● What the task requires:
Identify the lines in the data below that contain "vector" and give only how many there are.

Stored dataset items
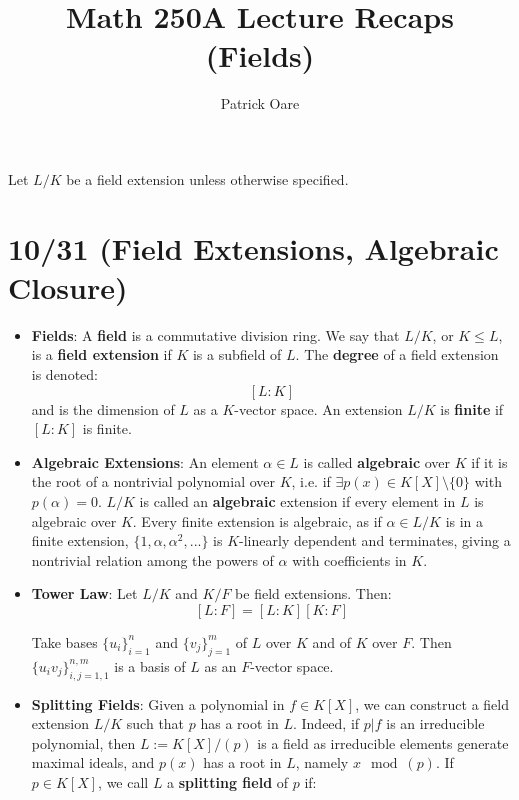\documentclass[11pt, oneside]{amsart}   	%
\title{Math 250A Lecture Recaps (Fields)}
\author{Patrick Oare}
\theoremstyle{definition}
\begin{document}
\maketitle

Let $L / K$ be a field extension unless otherwise specified.

\section{10/31 (Field Extensions, Algebraic Closure)}

\begin{itemize}

	\item \textbf{Fields}: A \textbf{field} is a commutative division ring. We say that $L / K$, or $K\leq L$, is a \textbf{field extension} if $K$ is a subfield 
	of $L$. The \textbf{degree} of a field extension is denoted:
	$$
		[L : K]
	$$
	and is the dimension of $L$ as a $K$-vector space. An extension $L / K$ is \textbf{finite} if $[L : K]$ is finite.
	
	\item \textbf{Algebraic Extensions}: An element $\alpha\in L$ is called \textbf{algebraic} over $K$ if it is the root of a nontrivial polynomial over $K$, 
	i.e. if $\exists p(x)\in K[X]\setminus \{0\}$ with $p(\alpha) = 0$. $L / K$ is called an \textbf{algebraic} extension if every element in $L$ is algebraic over 
	$K$. Every finite extension is algebraic, as if $\alpha\in L / K$ is in a finite extension, $\{1, \alpha, \alpha^2, ...\}$ is $K$-linearly dependent and 
	terminates, giving a nontrivial relation among the powers of $\alpha$ with coefficients in $K$.
	
	\item \textbf{Tower Law}: Let $L / K$ and $K / F$ be field extensions. Then:
	$$
		[L : F] = [L : K][K : F]
	$$
	
	Take bases $\{u_i\}_{i = 1}^n$ and $\{v_j\}_{j = 1}^m$ of $L$ over $K$ and of $K$ over $F$. Then $\{u_iv_j\}_{i, j = 1, 1}^{n, m}$ is a basis of $L$ as 
	an $F$-vector space.
	
	\item \textbf{Splitting Fields}: Given a polynomial in $f\in K[X]$, we can construct a field extension $L / K$ such that $p$ has a root in $L$. Indeed, if 
	$p | f$ is an irreducible polynomial, then $L := K[X] / (p)$ is a field as irreducible elements generate maximal ideals, and $p(x)$ has a root in $L$, 
	namely $x \mod(p)$. If $p\in K[X]$, we call $L$ a \textbf{splitting field} of $p$ if:
	

\end{itemize}
\end{document}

● Answer space:
2